A couple new developments in the case in Oklahoma where a judge sentenced a 17 year old to 10 years of attending church as a condition of his probation. The judge in the case is offering some transparently invalid justifications for that sentence:
Mr. Alred and his family already attend a church, although Judge Norman said in an interview that he had not known that when he ruled.
The judge said he was surprised at the criticism. “I feel like church is important,” he said. “I sentenced him to go to church for 10 years because I thought I could do that.”
He added, “I am satisfied that both the families in this case think we’ve made the right decision,” and noted that the dead boy’s father had tearfully hugged Mr.

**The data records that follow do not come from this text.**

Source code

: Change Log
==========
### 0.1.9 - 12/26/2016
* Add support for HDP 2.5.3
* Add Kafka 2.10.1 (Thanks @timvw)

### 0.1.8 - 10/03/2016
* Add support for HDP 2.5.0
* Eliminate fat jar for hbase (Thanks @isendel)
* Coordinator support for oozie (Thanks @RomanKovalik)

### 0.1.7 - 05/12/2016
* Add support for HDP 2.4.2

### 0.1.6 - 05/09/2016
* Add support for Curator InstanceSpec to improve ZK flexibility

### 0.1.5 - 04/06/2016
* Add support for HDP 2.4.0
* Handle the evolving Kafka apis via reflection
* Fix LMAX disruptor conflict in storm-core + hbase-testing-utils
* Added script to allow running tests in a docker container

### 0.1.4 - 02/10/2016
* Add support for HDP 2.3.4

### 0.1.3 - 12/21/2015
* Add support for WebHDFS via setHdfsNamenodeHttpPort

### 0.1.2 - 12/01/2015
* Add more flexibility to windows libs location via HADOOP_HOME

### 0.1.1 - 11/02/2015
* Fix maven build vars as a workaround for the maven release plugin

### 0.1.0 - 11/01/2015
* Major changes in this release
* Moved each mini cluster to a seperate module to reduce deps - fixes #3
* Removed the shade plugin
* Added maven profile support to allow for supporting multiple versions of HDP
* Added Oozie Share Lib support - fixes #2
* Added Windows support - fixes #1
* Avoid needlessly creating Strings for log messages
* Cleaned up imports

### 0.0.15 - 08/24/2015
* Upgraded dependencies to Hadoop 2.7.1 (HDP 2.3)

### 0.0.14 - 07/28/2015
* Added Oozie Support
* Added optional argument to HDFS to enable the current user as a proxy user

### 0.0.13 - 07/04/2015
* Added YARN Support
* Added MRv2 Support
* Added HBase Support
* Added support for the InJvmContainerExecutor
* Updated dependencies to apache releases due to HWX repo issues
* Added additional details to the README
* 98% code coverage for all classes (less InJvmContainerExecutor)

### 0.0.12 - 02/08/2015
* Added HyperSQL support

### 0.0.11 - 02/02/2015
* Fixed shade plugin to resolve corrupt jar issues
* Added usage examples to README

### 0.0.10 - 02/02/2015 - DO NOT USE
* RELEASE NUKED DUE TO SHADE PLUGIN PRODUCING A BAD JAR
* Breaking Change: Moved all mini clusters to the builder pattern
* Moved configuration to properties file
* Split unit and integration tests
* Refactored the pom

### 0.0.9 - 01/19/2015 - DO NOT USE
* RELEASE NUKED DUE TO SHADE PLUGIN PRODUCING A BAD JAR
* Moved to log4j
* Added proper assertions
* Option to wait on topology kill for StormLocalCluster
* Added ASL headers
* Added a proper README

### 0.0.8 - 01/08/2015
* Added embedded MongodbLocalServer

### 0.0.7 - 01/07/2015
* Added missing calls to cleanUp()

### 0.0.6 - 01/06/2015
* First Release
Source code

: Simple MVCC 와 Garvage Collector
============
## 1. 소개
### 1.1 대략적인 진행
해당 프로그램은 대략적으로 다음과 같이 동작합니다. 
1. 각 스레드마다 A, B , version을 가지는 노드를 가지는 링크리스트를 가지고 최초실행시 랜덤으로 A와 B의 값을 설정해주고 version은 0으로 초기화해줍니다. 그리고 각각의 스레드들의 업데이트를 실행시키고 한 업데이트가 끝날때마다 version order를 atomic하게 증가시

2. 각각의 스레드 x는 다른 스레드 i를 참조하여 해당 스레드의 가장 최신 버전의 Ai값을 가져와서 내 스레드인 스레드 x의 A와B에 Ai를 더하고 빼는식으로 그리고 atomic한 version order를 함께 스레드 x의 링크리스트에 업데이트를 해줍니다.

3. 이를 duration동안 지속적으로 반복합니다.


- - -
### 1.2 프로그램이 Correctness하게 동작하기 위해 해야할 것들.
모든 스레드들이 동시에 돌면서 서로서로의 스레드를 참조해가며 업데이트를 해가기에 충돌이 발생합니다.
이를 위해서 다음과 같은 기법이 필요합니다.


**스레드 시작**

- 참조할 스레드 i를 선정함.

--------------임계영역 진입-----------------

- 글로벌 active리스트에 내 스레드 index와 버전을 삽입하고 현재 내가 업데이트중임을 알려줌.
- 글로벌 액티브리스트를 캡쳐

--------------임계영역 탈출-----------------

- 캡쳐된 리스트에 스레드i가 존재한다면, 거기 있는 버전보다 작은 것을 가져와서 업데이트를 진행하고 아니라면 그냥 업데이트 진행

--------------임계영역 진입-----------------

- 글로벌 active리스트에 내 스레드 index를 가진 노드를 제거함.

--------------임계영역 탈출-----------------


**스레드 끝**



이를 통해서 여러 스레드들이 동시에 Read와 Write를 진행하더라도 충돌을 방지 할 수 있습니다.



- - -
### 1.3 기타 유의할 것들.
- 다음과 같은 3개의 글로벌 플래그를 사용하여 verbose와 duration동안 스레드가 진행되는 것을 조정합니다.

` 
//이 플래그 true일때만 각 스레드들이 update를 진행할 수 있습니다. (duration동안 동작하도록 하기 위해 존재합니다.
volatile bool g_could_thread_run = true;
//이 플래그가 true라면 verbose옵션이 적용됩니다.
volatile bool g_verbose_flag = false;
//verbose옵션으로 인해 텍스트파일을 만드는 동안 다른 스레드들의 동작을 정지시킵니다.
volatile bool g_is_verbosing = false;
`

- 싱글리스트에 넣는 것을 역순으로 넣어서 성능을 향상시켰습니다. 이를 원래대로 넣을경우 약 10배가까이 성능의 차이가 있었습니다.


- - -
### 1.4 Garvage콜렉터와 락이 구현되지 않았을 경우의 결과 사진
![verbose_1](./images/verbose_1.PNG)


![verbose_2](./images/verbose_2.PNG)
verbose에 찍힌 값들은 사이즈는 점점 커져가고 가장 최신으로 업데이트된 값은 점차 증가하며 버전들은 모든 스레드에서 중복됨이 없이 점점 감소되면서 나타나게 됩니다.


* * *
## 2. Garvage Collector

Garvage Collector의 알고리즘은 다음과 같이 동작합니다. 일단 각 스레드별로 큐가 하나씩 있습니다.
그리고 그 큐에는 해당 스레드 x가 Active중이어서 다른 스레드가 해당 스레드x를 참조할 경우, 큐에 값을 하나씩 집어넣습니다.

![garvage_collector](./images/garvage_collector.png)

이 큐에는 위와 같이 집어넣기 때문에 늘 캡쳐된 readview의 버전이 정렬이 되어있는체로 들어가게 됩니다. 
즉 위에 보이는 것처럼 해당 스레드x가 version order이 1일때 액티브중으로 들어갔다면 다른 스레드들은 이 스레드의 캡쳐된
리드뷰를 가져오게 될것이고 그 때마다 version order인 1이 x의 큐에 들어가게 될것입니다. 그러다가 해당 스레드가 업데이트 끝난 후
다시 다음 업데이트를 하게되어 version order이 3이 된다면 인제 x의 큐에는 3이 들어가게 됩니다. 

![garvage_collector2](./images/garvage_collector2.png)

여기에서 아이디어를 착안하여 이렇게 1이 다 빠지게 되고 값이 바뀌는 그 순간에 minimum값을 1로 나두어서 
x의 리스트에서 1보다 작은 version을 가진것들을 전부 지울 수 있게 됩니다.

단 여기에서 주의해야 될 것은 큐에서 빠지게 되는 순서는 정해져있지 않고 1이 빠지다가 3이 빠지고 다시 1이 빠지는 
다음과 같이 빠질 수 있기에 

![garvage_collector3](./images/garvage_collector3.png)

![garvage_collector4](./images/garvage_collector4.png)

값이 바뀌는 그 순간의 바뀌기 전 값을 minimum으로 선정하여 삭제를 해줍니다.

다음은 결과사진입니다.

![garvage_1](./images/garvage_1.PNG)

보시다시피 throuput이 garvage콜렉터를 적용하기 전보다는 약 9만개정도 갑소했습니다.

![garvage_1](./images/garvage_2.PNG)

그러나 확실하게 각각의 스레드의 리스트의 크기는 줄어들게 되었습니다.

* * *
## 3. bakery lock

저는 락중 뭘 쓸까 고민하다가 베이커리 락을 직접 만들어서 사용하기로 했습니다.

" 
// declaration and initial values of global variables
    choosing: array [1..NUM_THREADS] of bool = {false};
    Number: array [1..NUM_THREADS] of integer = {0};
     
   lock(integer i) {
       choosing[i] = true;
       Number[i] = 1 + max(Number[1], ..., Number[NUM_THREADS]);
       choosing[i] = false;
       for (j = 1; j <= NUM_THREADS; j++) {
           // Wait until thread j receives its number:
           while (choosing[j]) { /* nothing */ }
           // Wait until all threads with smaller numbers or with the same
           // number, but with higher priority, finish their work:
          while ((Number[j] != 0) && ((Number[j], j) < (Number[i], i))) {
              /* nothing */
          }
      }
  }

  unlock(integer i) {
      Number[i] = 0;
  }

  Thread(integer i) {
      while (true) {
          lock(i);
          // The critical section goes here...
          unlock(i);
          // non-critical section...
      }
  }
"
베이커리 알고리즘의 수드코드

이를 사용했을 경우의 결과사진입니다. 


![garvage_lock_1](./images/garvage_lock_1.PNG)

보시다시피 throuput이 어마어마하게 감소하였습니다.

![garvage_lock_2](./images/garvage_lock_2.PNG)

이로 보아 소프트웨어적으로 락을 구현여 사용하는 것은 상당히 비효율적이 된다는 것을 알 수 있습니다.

Alred in the courtroom. If Mr. Alred stops attending church or violates any other terms of his probation, Judge Norman said, he will send him to prison.
As for the constitutionality of his ruling, Judge Norman said, “I think it would hold up, but I don’t know one way or another.”
Judge Norman did not specify which religious denomination Mr. Alred must follow. But he also said: “I think Jesus can help anybody. I know I need help from him every day.”
Apparently, Jesus’ “help” has been primarily for the purpose of violating the constitution. These Christian-centric declarations raise an obvious question: What if Alred went to mosque instead? Would that violate his probation? What if he went to a lot of different churches, synagogues and mosques? This is a judge using his power to coerce a defendant into following his religion and is blatantly unconstitutional.
Here’s the problem: Standing. No one has legal standing to challenge that other than the defendant. So the ACLU of Oklahoma is trying an interesting approach:
This week, the American Civil Liberties Union said it would file a complaint against Judge Norman with the Oklahoma Council on Judicial Complaints, an agency that investigates judicial misconduct, seeking an official reprimand or other sanctions.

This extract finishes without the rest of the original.